Si sentono traditi, i palestinesi. Sui social e per le strade ripetono di essere stati svenduti dai «fratelli arabi». Ieri sono scesi in piazza pressoché ovunque nei Territori Occupati, dalla Cisgiordania a Gaza, hanno marchiato con una X i manifesti con l’immagine del principe emiratino bin Zayed, di Trump e del premier israeliano Netanyahu, hanno bruciato la bandiera di Abu Dhabi e sventolato quella palestinese.

È successo a Ramallah, Gaza City, Nablus, Gerusalemme. Migliaia di persone hanno protestato dopo la preghiera del venerdì contro l’accordo di pace tra Israele ed Emirati arabi. A Gerusalemme si sono ritrovati ad al-Aqsa, a Nablus hanno intonato slogan di condanna di quella che definiscono una coltellata alle spalle. Cortei a Yatta, Kafr Qaddum, Salfit.

UNA COLTELLATA, però, attesa. La rabbia si mescola alla frustrazione, alla stanchezza. E alla consapevolezza che dal Golfo mai si è sollevata una voce contro l’occupazione militare. Condanne a parole, una tantum, nulla di più. Dei meeting dietro le quinte e la normalizzazione ufficiosa si sapeva già tutto.

Eppure resta l’amarezza per l’ennesima porta che chiude fuori rivendicazioni secolari, bypassate rendendo normali i rapporti con uno Stato che occupa terre e diritti. Un altro tassello nella legittimazione dell’occupazione, dicono i palestinesi, che per la terza volta – dopo Egitto e Giordania – arriva da un paese arabo.

Ieri è intervenuta anche l’Autorità nazionale palestinese, dopo le condanne unanimi espresse da Fatah, Hamas, Jihad islamica e dalla sinistra del Pflp e del Dflp. Il presidente Abu Mazen ha ordinato il rientro dell’ambasciatore palestinese da Abu Dhabi.

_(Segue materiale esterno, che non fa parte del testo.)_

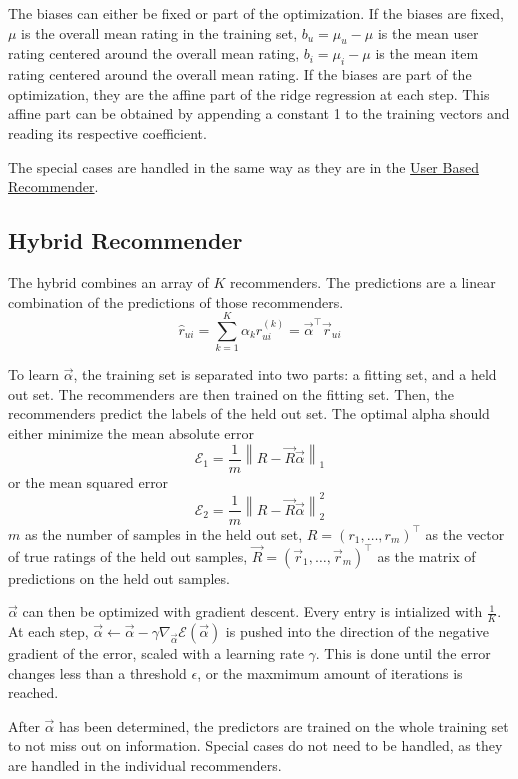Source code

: \documentclass[12pt]{scrartcl}
\newcommand{\norm}[1]{\left\| #1 \right\|}
\def\T{\top}
\begin{document}
The biases can either be fixed or part of the optimization.
If the biases are fixed, $\mu$ is the overall mean rating in the training set, $b_u = \mu_u - \mu$ is the mean user rating centered around the overall mean rating, $b_i = \mu_i - \mu$ is the mean item rating centered around the overall mean rating.
If the biases are part of the optimization, they are the affine part of the ridge regression at each step.
This affine part can be obtained by appending a constant 1 to the training vectors and reading its respective coefficient.

The special cases are handled in the same way as they are in the \hyperlink{special_cases}{User Based Recommender}.

\subsection[Hybrid]{Hybrid Recommender}
The hybrid combines an array of $K$ recommenders. The predictions are a linear combination of the predictions of those recommenders.
$$\hat{r}_{ui} = \sum\limits_{k = 1}^{K} \alpha_k \hat{r}^{(k)}_{ui} = \vec{\alpha}^\T \vec{r}_{ui}$$

To learn $\vec{\alpha}$, the training set is separated into two parts: a fitting set, and a held out set.
The recommenders are then trained on the fitting set.
Then, the recommenders predict the labels of the held out set.
The optimal alpha should either minimize the mean absolute error
$$\mathcal{E}_1 = \frac{1}{m}\norm{R - \vec{R} \vec{\alpha} }_1$$
or the mean squared error
$$\mathcal{E}_2 = \frac{1}{m}\norm{R - \vec{R} \vec{\alpha}}^2_2$$
$m$ as the number of samples in the held out set,
$R = (r_1, \dots, r_m)^\T$ as the vector of true ratings of the held out samples,
$\vec{R} = (\vec{r}_1, \dots, \vec{r}_m)^\T$ as the matrix of predictions on the held out samples.

$\vec{\alpha}$ can then be optimized with gradient descent. Every entry is intialized with $\frac{1}{K}$.
At each step, $\vec{\alpha} \gets \vec{\alpha} - \gamma \nabla_{\vec{\alpha}}\mathcal{E}(\vec{\alpha})$ is pushed into the direction of the negative gradient of the error, scaled with a learning rate $\gamma$.
This is done until the error changes less than a threshold $\epsilon$, or the maxmimum amount of iterations is reached.

After $\vec{\alpha}$ has been determined, the predictors are trained on the whole training set to not miss out on information.
Special cases do not need to be handled, as they are handled in the individual recommenders.
\end{document}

LA STESSA AZIONE l’ha minacciata il presidente turco Erdogan, noto sostenitore a parole del popolo palestinese mentre con l’altra mano fa accordi energetici con Israele e ha normalissimi rapporti diplomatici. Ieri in un messaggio televisivo Erdogan ha annunciato la possibile sospensione dei rapporti diplomatici con gli Emirati, definendo il trattato di pace «un boccone che non possiamo digerire».

Non ha citato il gelo che caratterizza le relazioni con la monarchia dal 2016 quando pubblicamente accusò Abu Dhabi di complicità nel tentato golpe. Né lo scontro a distanza (ma non troppo) in Libia, con la Turchia a difendere Tripoli e gli Emirati Bengasi, che appena un mese fa aveva portato Erdogan ad accusare il rivale di sostenere organizzazioni terroristiche.

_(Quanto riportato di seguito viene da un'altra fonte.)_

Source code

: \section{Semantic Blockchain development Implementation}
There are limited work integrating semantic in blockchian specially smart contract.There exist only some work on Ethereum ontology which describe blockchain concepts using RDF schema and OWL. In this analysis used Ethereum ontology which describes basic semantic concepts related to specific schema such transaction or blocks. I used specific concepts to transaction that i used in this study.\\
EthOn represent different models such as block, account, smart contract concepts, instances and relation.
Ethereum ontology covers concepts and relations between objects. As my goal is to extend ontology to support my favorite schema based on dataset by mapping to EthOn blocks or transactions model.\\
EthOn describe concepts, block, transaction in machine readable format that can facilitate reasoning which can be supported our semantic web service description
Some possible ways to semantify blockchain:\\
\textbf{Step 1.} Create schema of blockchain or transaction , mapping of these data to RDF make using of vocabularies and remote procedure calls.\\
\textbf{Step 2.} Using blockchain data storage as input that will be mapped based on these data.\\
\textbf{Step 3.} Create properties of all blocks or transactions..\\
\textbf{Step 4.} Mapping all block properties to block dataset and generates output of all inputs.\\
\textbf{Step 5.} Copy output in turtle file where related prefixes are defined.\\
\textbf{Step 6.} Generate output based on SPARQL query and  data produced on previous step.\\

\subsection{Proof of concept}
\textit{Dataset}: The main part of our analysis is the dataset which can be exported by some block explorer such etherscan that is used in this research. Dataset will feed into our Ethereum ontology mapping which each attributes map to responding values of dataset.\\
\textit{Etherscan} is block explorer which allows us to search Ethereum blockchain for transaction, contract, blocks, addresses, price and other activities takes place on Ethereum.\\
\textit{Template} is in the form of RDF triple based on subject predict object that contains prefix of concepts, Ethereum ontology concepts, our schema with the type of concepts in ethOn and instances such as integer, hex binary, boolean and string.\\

Di reazioni ai cosiddetti Accordi di Abramo ne sono arrivati da tutto il pianeta, dalle proteste del Sudafrica post-apartheid alle felicitazioni dell’India di Modi che di Israele ha da tempo fatto un modello securitario da copiare.

E POI C’È L’EUROPA che ha espresso il suo favore tramite l’Alto Rappresentante agli Affari esteri: «Saluto la normalizzazione Israele-Eau. Beneficia entrambi ed è importante per la stabilità regionale», ha scritto su Twitter, per poi definire «un passo positivo» la sospensione del piano israeliano di annessione del 30% della Cisgiordania occupata.

SULLA STABILITÀ REGIONALE chi sicuramente avrà da ridire è l’Iran, tra i principali se non il primo obiettivo dell’asse «sunnita-israeliano», nato negli anni passati intorno alla creatura della Nato araba. Ieri il ministero degli esteri di Teheran ha definito «vergognosa» la normalizzazione dei rapporti tra i due paesi e ha avvertito: «Il governo degli Emirati e gli altri governi amici devono accettare la responsabilità di tutte le conseguenze di quest’azione».

Perché, aggiunge la nota, «questo atto di stupidità strategica rafforzerà l’asse della resistenza». Teheran ostenta sicurezza, ma è ben consapevole di come il cerchio si stia stringendo: un conflitto diplomatico o militare gestito da Usa, Israele e Golfo non è una fantasia.